Segment Open
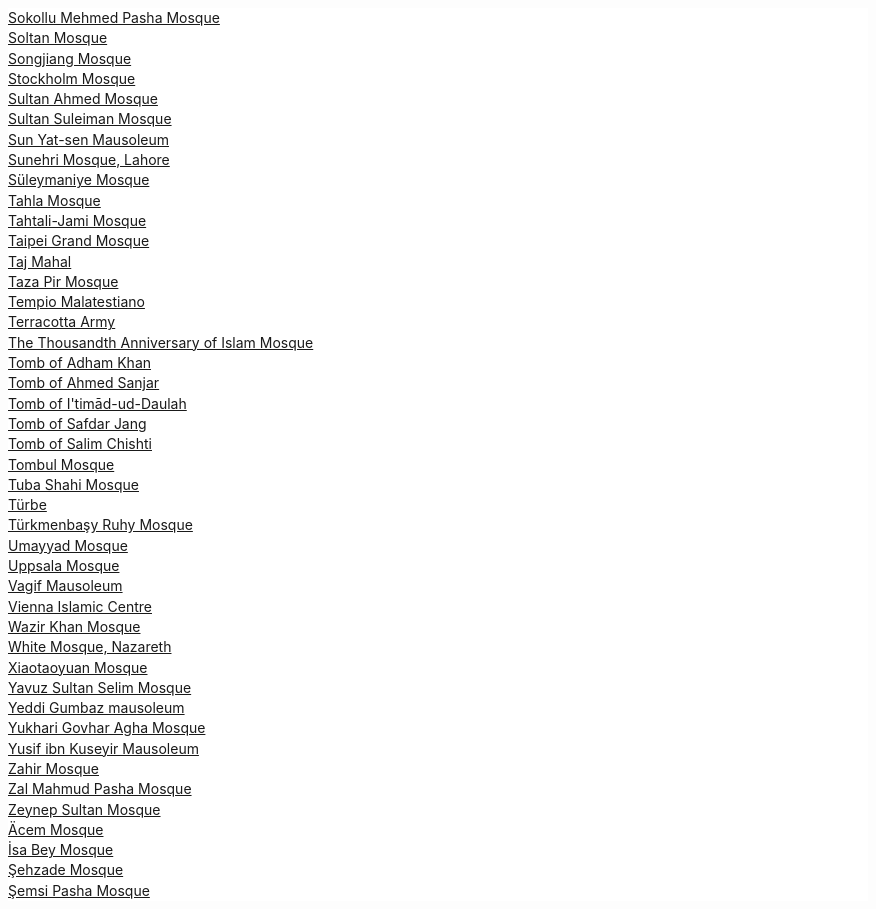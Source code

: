 [Sokollu Mehmed Pasha Mosque](https://en.wikipedia.org/wiki/Sokollu_Mehmed_Pasha_Mosque_(Kad%C4%B1rga))<br>
[Soltan Mosque](https://en.wikipedia.org/wiki/Soltan_Mosque)<br>
[Songjiang Mosque](https://en.wikipedia.org/wiki/Songjiang_Mosque)<br>
[Stockholm Mosque](https://en.wikipedia.org/wiki/Stockholm_Mosque)<br>
[Sultan Ahmed Mosque](https://en.wikipedia.org/wiki/Sultan_Ahmed_Mosque)<br>
[Sultan Suleiman Mosque](https://en.wikipedia.org/wiki/Sultan_Suleiman_Mosque)<br>
[Sun Yat-sen Mausoleum](https://en.wikipedia.org/wiki/Sun_Yat-sen_Mausoleum)<br>
[Sunehri Mosque, Lahore](https://en.wikipedia.org/wiki/Sunehri_Mosque,_Lahore)<br>
[Süleymaniye Mosque](https://en.wikipedia.org/wiki/S%C3%BCleymaniye_Mosque)<br>
[Tahla Mosque](https://en.wikipedia.org/wiki/Tahla_Mosque)<br>
[Tahtali-Jami Mosque](https://en.wikipedia.org/wiki/Tahtali-Jami_Mosque)<br>
[Taipei Grand Mosque](https://en.wikipedia.org/wiki/Taipei_Grand_Mosque)<br>
[Taj Mahal](https://en.wikipedia.org/wiki/Taj_Mahal)<br>
[Taza Pir Mosque](https://en.wikipedia.org/wiki/Taza_Pir_Mosque)<br>
[Tempio Malatestiano](https://en.wikipedia.org/wiki/Tempio_Malatestiano)<br>
[Terracotta Army](https://en.wikipedia.org/wiki/Terracotta_Army)<br>
[The Thousandth Anniversary of Islam Mosque](https://en.wikipedia.org/wiki/The_Thousandth_Anniversary_of_Islam_Mosque)<br>
[Tomb of Adham Khan](https://en.wikipedia.org/wiki/Tomb_of_Adham_Khan)<br>
[Tomb of Ahmed Sanjar](https://en.wikipedia.org/wiki/Tomb_of_Ahmed_Sanjar)<br>
[Tomb of I'timād-ud-Daulah](https://en.wikipedia.org/wiki/Tomb_of_I%27tim%C4%81d-ud-Daulah)<br>
[Tomb of Safdar Jang](https://en.wikipedia.org/wiki/Tomb_of_Safdar_Jang)<br>
[Tomb of Salim Chishti](https://en.wikipedia.org/wiki/Tomb_of_Salim_Chishti)<br>
[Tombul Mosque](https://en.wikipedia.org/wiki/Tombul_Mosque)<br>
[Tuba Shahi Mosque](https://en.wikipedia.org/wiki/Tuba_Shahi_Mosque)<br>
[Türbe](https://en.wikipedia.org/wiki/T%C3%BCrbe)<br>
[Türkmenbaşy Ruhy Mosque](https://en.wikipedia.org/wiki/T%C3%BCrkmenba%C5%9Fy_Ruhy_Mosque)<br>
[Umayyad Mosque](https://en.wikipedia.org/wiki/Umayyad_Mosque)<br>
[Uppsala Mosque](https://en.wikipedia.org/wiki/Uppsala_Mosque)<br>
[Vagif Mausoleum](https://en.wikipedia.org/wiki/Vagif_Mausoleum)<br>
[Vienna Islamic Centre](https://en.wikipedia.org/wiki/Vienna_Islamic_Centre)<br>
[Wazir Khan Mosque](https://en.wikipedia.org/wiki/Wazir_Khan_Mosque)<br>
[White Mosque, Nazareth](https://en.wikipedia.org/wiki/White_Mosque,_Nazareth)<br>
[Xiaotaoyuan Mosque](https://en.wikipedia.org/wiki/Xiaotaoyuan_Mosque)<br>
[Yavuz Sultan Selim Mosque](https://en.wikipedia.org/wiki/Yavuz_Sultan_Selim_Mosque)<br>
[Yeddi Gumbaz mausoleum](https://en.wikipedia.org/wiki/Yeddi_Gumbaz_mausoleum)<br>
[Yukhari Govhar Agha Mosque](https://en.wikipedia.org/wiki/Yukhari_Govhar_Agha_Mosque)<br>
[Yusif ibn Kuseyir Mausoleum](https://en.wikipedia.org/wiki/Yusif_ibn_Kuseyir_Mausoleum)<br>
[Zahir Mosque](https://en.wikipedia.org/wiki/Zahir_Mosque)<br>
[Zal Mahmud Pasha Mosque](https://en.wikipedia.org/wiki/Zal_Mahmud_Pasha_Mosque)<br>
[Zeynep Sultan Mosque](https://en.wikipedia.org/wiki/Zeynep_Sultan_Mosque)<br>
[Äcem Mosque](https://en.wikipedia.org/wiki/%C3%84cem_Mosque)<br>
[İsa Bey Mosque](https://en.wikipedia.org/wiki/%C4%B0sa_Bey_Mosque)<br>
[Şehzade Mosque](https://en.wikipedia.org/wiki/%C5%9Eehzade_Mosque)<br>
[Şemsi Pasha Mosque](https://en.wikipedia.org/wiki/%C5%9Eemsi_Pasha_Mosque)<br>
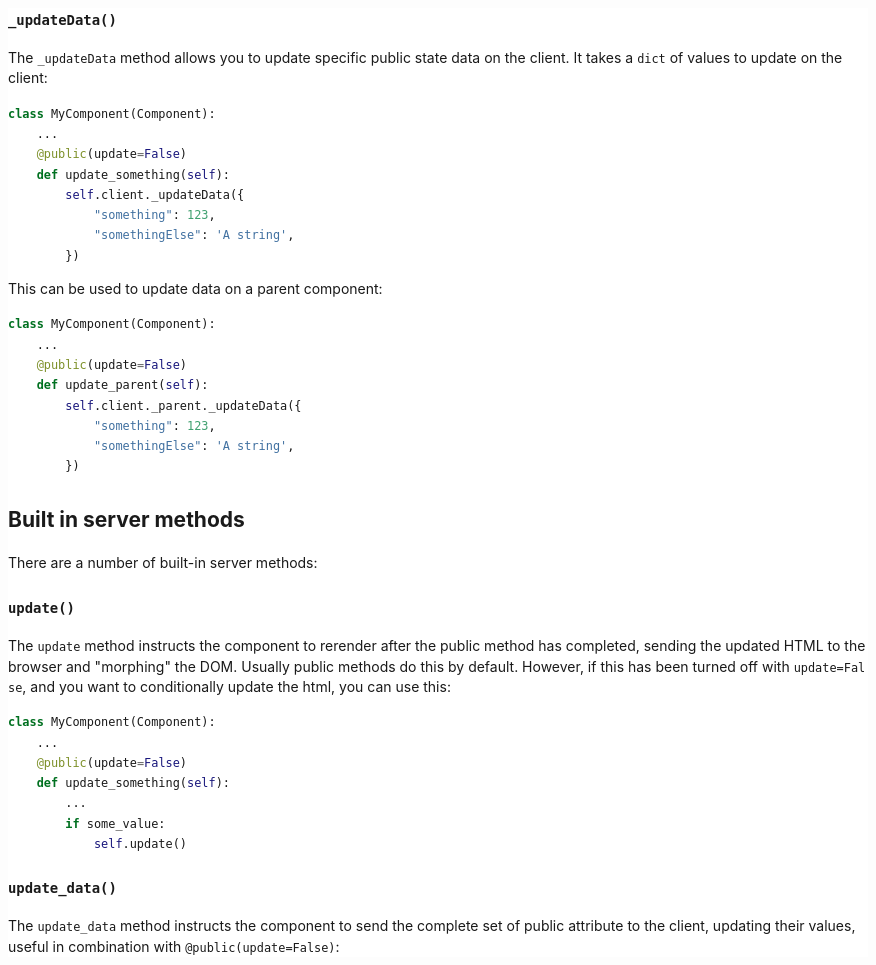 ### `_updateData()`

The `_updateData` method allows you to update specific public state data on the client. It takes a `dict` of values to update on the client:

``` python
class MyComponent(Component):
    ...
    @public(update=False)
    def update_something(self):
        self.client._updateData({
            "something": 123,
            "somethingElse": 'A string',
        })
```

This can be used to update data on a parent component:

``` python
class MyComponent(Component):
    ...
    @public(update=False)
    def update_parent(self):
        self.client._parent._updateData({
            "something": 123,
            "somethingElse": 'A string',
        })
```

## Built in server methods

There are a number of built-in server methods:

### `update()`

The `update` method instructs the component to rerender after the public method has completed, sending the updated HTML to the browser and "morphing" the DOM. Usually public methods do this by default. However, if this has been turned off with `update=False`, and you want to conditionally update the html, you can use this:

``` python
class MyComponent(Component):
    ...
    @public(update=False)
    def update_something(self):
        ...
        if some_value:
            self.update()
```

### `update_data()`

The `update_data` method instructs the component to send the complete set of public attribute to the client, updating their values, useful in combination with `@public(update=False)`:
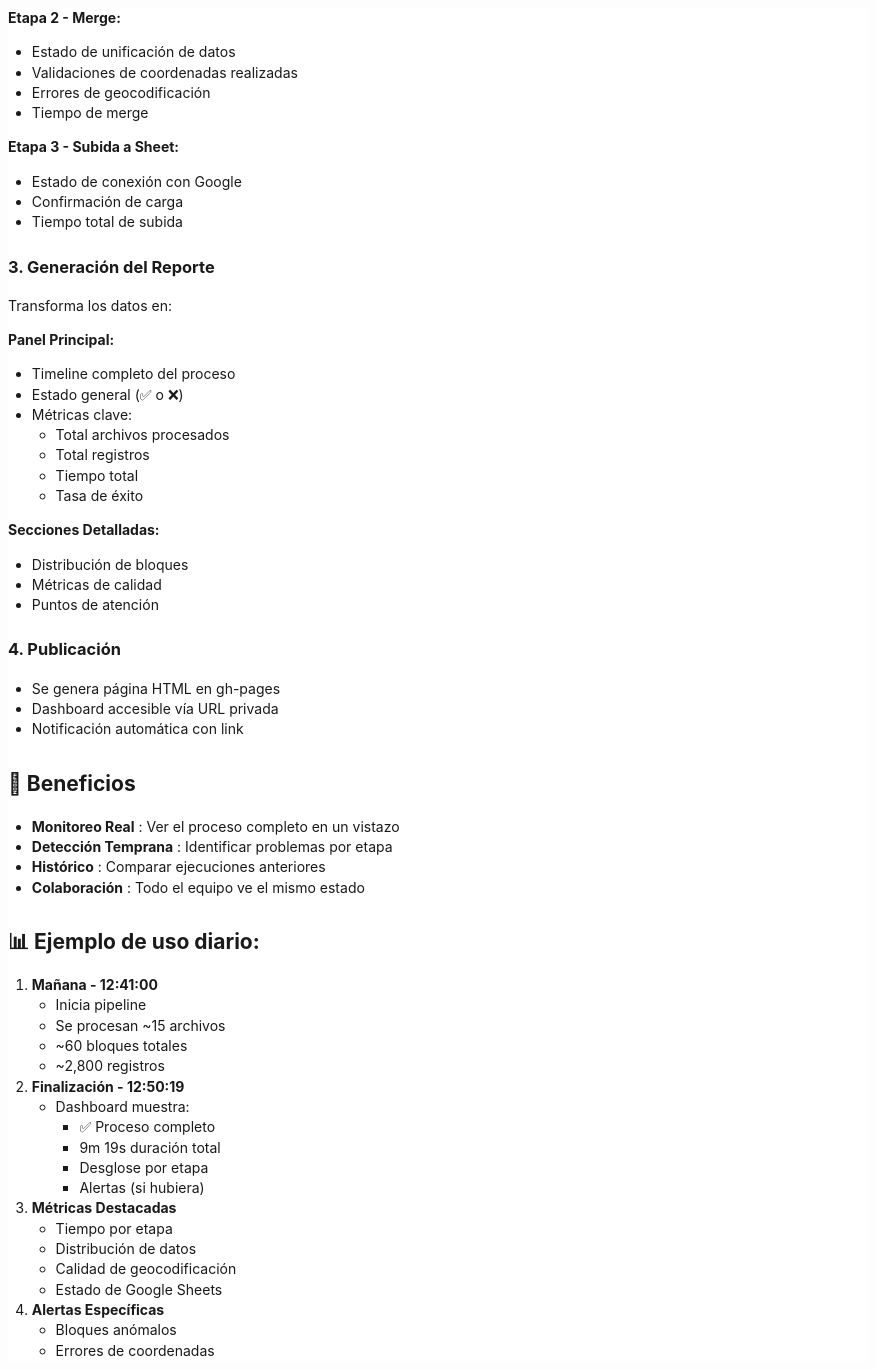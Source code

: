 **Etapa 2 - Merge:**

* Estado de unificación de datos
* Validaciones de coordenadas realizadas
* Errores de geocodificación
* Tiempo de merge

**Etapa 3 - Subida a Sheet:**

* Estado de conexión con Google
* Confirmación de carga
* Tiempo total de subida

### 3. Generación del Reporte

Transforma los datos en:

**Panel Principal:**

* Timeline completo del proceso
* Estado general (✅ o ❌)
* Métricas clave:
  * Total archivos procesados
  * Total registros
  * Tiempo total
  * Tasa de éxito

**Secciones Detalladas:**

* Distribución de bloques
* Métricas de calidad
* Puntos de atención

### 4. Publicación

* Se genera página HTML en gh-pages
* Dashboard accesible vía URL privada
* Notificación automática con link

## 🎯 Beneficios

* **Monitoreo Real** : Ver el proceso completo en un vistazo
* **Detección Temprana** : Identificar problemas por etapa
* **Histórico** : Comparar ejecuciones anteriores
* **Colaboración** : Todo el equipo ve el mismo estado

## 📊 Ejemplo de uso diario:

1. **Mañana - 12:41:00**
   * Inicia pipeline
   * Se procesan ~15 archivos
   * ~60 bloques totales
   * ~2,800 registros
2. **Finalización - 12:50:19**
   * Dashboard muestra:
     * ✅ Proceso completo
     * 9m 19s duración total
     * Desglose por etapa
     * Alertas (si hubiera)
3. **Métricas Destacadas**
   * Tiempo por etapa
   * Distribución de datos
   * Calidad de geocodificación
   * Estado de Google Sheets
4. **Alertas Específicas**
   * Bloques anómalos
   * Errores de coordenadas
Segment Closed
### Exercise
Lines in scope run from the one holding "automática con link" to the last line of the material above; transcribe them exactly and omit the rest.

### Response area
* Notificación automática con link

## 🎯 Beneficios

* **Monitoreo Real** : Ver el proceso completo en un vistazo
* **Detección Temprana** : Identificar problemas por etapa
* **Histórico** : Comparar ejecuciones anteriores
* **Colaboración** : Todo el equipo ve el mismo estado

## 📊 Ejemplo de uso diario:

1. **Mañana - 12:41:00**
   * Inicia pipeline
   * Se procesan ~15 archivos
   * ~60 bloques totales
   * ~2,800 registros
2. **Finalización - 12:50:19**
   * Dashboard muestra:
     * ✅ Proceso completo
     * 9m 19s duración total
     * Desglose por etapa
     * Alertas (si hubiera)
3. **Métricas Destacadas**
   * Tiempo por etapa
   * Distribución de datos
   * Calidad de geocodificación
   * Estado de Google Sheets
4. **Alertas Específicas**
   * Bloques anómalos
   * Errores de coordenadas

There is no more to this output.